■ **PROBLEM**:
In the entries that follow, find each line with the word "lower" and copy it.

■ **PROVIDED INFORMATION**:
---------------
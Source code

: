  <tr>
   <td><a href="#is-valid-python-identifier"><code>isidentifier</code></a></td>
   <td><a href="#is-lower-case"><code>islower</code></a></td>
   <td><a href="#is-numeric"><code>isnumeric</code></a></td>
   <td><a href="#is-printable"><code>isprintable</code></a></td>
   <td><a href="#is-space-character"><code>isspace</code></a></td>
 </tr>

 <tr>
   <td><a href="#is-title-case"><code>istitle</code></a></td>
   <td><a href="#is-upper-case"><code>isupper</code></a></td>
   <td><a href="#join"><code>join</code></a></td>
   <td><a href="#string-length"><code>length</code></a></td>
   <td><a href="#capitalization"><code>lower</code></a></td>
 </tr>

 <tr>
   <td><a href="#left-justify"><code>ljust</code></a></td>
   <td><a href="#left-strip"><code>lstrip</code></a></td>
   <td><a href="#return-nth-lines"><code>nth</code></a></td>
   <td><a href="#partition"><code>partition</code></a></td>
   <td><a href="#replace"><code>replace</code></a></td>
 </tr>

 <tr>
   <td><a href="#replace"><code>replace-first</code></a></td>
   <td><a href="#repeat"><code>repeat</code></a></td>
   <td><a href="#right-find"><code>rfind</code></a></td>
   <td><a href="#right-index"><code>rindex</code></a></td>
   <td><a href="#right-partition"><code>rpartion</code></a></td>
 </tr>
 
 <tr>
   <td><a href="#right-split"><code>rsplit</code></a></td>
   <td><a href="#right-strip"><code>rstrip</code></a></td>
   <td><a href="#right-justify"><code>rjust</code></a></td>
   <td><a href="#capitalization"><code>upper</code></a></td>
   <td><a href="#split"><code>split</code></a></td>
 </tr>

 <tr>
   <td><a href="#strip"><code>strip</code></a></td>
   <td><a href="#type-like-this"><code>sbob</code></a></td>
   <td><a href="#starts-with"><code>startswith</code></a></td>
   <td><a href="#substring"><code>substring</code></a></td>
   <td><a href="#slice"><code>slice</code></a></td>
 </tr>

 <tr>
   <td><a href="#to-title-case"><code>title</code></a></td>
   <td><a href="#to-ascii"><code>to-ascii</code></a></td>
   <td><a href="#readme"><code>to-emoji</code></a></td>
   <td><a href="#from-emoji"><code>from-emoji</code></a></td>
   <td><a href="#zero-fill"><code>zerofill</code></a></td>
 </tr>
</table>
---------------
■ **FINISHED EXERCISE**:
   <td><a href="#is-lower-case"><code>islower</code></a></td>
   <td><a href="#capitalization"><code>lower</code></a></td>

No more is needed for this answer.